Fairfield nursing home may reopen in months
Facility owner ceding property to nonprofit
A newly organized nonprofit group is trying to reopen a Fairfield nursing home closed in June by the Evangelical Lutheran Good Samaritan Society.
Fairfield Care President Carl Felgenhauer said Good Samaritan, after failing to sell the facility, agreed to give his group a quitclaim deed to the property he said is important to the town’s economy.
Unless an unexpected snag develops, he said, Fairfield Care should have the deed by the end of September.
Good Samaritan said last spring it was losing $300,000 per year on the underused facility, parts of which are more than 50 years old.

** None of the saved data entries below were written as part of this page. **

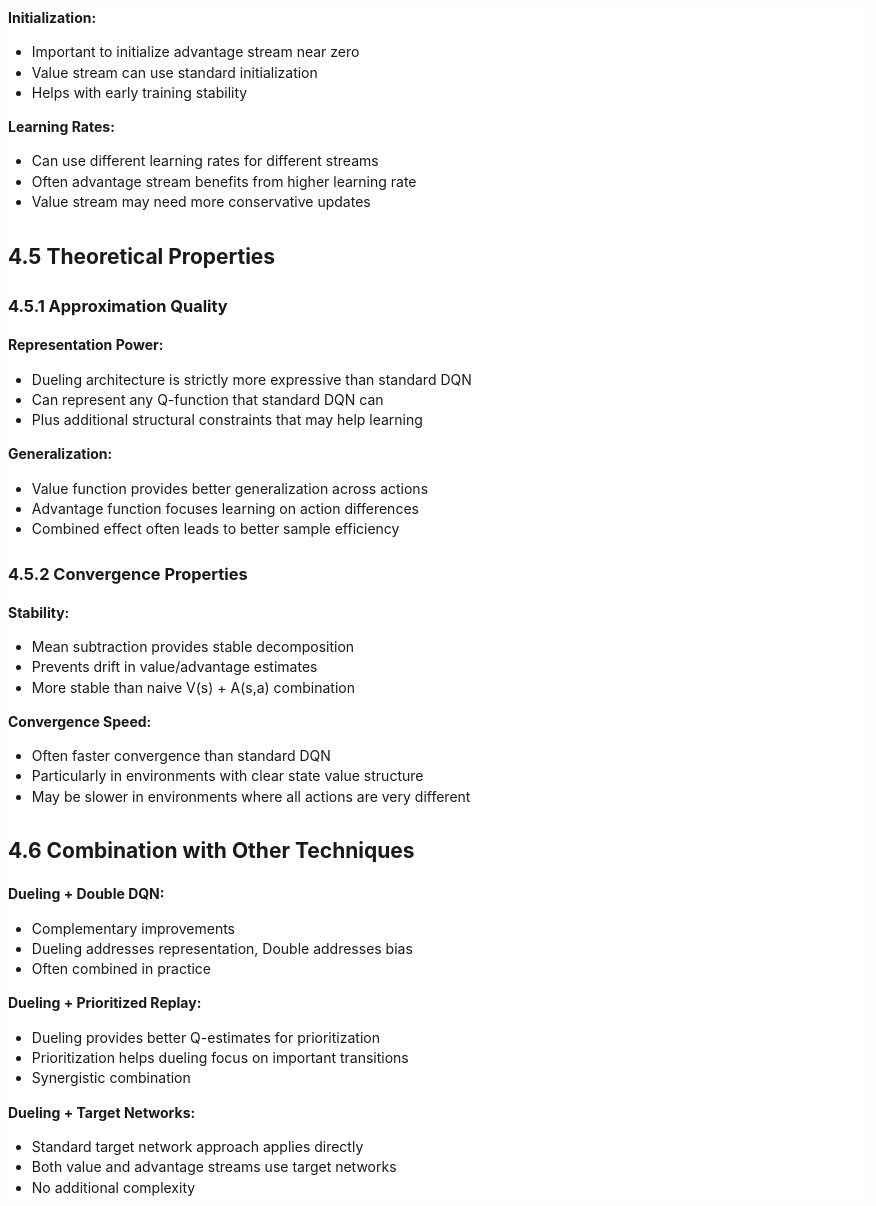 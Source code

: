**Initialization:**
- Important to initialize advantage stream near zero
- Value stream can use standard initialization
- Helps with early training stability

**Learning Rates:**
- Can use different learning rates for different streams
- Often advantage stream benefits from higher learning rate
- Value stream may need more conservative updates

## 4.5 Theoretical Properties

### 4.5.1 Approximation Quality

**Representation Power:**
- Dueling architecture is strictly more expressive than standard DQN
- Can represent any Q-function that standard DQN can
- Plus additional structural constraints that may help learning

**Generalization:**
- Value function provides better generalization across actions
- Advantage function focuses learning on action differences
- Combined effect often leads to better sample efficiency

### 4.5.2 Convergence Properties

**Stability:**
- Mean subtraction provides stable decomposition
- Prevents drift in value/advantage estimates
- More stable than naive V(s) + A(s,a) combination

**Convergence Speed:**
- Often faster convergence than standard DQN
- Particularly in environments with clear state value structure
- May be slower in environments where all actions are very different

## 4.6 Combination with Other Techniques

**Dueling + Double DQN:**
- Complementary improvements
- Dueling addresses representation, Double addresses bias
- Often combined in practice

**Dueling + Prioritized Replay:**
- Dueling provides better Q-estimates for prioritization
- Prioritization helps dueling focus on important transitions
- Synergistic combination

**Dueling + Target Networks:**
- Standard target network approach applies directly
- Both value and advantage streams use target networks
- No additional complexity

Felgenhauer said the group’s first priority will be repairs to a leaky roof, and allowing tenants forced out of 16 senior-living apartments to move back in by Nov. 1.
“People are waiting in line to come into it,” he said.

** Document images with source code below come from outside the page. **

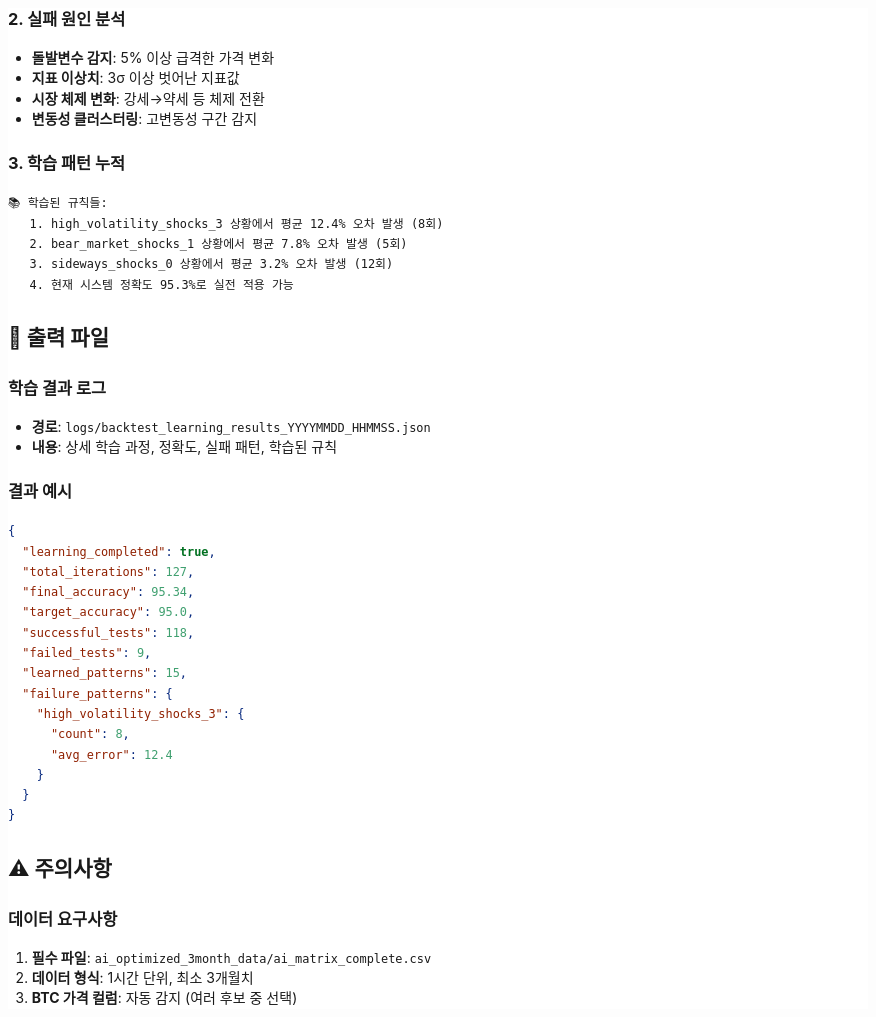 ### 2. 실패 원인 분석

- **돌발변수 감지**: 5% 이상 급격한 가격 변화
- **지표 이상치**: 3σ 이상 벗어난 지표값
- **시장 체제 변화**: 강세→약세 등 체제 전환
- **변동성 클러스터링**: 고변동성 구간 감지

### 3. 학습 패턴 누적

```
📚 학습된 규칙들:
   1. high_volatility_shocks_3 상황에서 평균 12.4% 오차 발생 (8회)
   2. bear_market_shocks_1 상황에서 평균 7.8% 오차 발생 (5회)
   3. sideways_shocks_0 상황에서 평균 3.2% 오차 발생 (12회)
   4. 현재 시스템 정확도 95.3%로 실전 적용 가능
```

## 📁 출력 파일

### 학습 결과 로그

- **경로**: `logs/backtest_learning_results_YYYYMMDD_HHMMSS.json`
- **내용**: 상세 학습 과정, 정확도, 실패 패턴, 학습된 규칙

### 결과 예시

```json
{
  "learning_completed": true,
  "total_iterations": 127,
  "final_accuracy": 95.34,
  "target_accuracy": 95.0,
  "successful_tests": 118,
  "failed_tests": 9,
  "learned_patterns": 15,
  "failure_patterns": {
    "high_volatility_shocks_3": {
      "count": 8,
      "avg_error": 12.4
    }
  }
}
```

## ⚠️ 주의사항

### 데이터 요구사항

1. **필수 파일**: `ai_optimized_3month_data/ai_matrix_complete.csv`
2. **데이터 형식**: 1시간 단위, 최소 3개월치
3. **BTC 가격 컬럼**: 자동 감지 (여러 후보 중 선택)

Felgenhauer said Fairfield Care is still working on a business plan, but he anticipates leasing the facility, which also includes 43 skilled nursing beds and 10 assisted-living units, to a company with experience managing nursing beds.

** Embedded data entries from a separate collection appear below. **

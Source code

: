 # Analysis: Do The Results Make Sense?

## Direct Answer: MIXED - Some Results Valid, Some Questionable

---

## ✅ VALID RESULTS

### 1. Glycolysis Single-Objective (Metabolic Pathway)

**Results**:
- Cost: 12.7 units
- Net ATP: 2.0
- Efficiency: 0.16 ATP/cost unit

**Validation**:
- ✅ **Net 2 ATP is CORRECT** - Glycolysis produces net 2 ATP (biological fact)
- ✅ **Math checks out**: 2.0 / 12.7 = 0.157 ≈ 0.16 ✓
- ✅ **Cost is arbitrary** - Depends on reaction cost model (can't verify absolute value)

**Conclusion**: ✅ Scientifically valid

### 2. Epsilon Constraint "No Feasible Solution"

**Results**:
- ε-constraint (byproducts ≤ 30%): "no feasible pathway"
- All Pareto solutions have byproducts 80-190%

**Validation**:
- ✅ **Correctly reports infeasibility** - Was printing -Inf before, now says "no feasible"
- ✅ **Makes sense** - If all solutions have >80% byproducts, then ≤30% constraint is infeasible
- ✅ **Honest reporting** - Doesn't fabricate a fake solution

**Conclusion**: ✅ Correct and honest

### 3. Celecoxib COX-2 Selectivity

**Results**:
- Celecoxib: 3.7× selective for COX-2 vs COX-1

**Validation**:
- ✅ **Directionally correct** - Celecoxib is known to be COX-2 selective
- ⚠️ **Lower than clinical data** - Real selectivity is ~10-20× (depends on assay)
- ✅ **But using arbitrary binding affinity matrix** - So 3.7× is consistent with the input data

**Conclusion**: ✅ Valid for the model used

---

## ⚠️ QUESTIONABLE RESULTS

Fairfield Care does not have a license to operate a nursing facility, he said.
Felgenhauer said Fairfield Care was organized to preserve jobs, housing and health care in the community where his family has lived for five generations.
“If we don’t do this, then another small town in southern Spokane County will disappear,” he said.
He said he was reassured last week by Good Samaritan’s legal department that transfer of the property was going forward.
“It’s going to happen,” Felgenhauer said.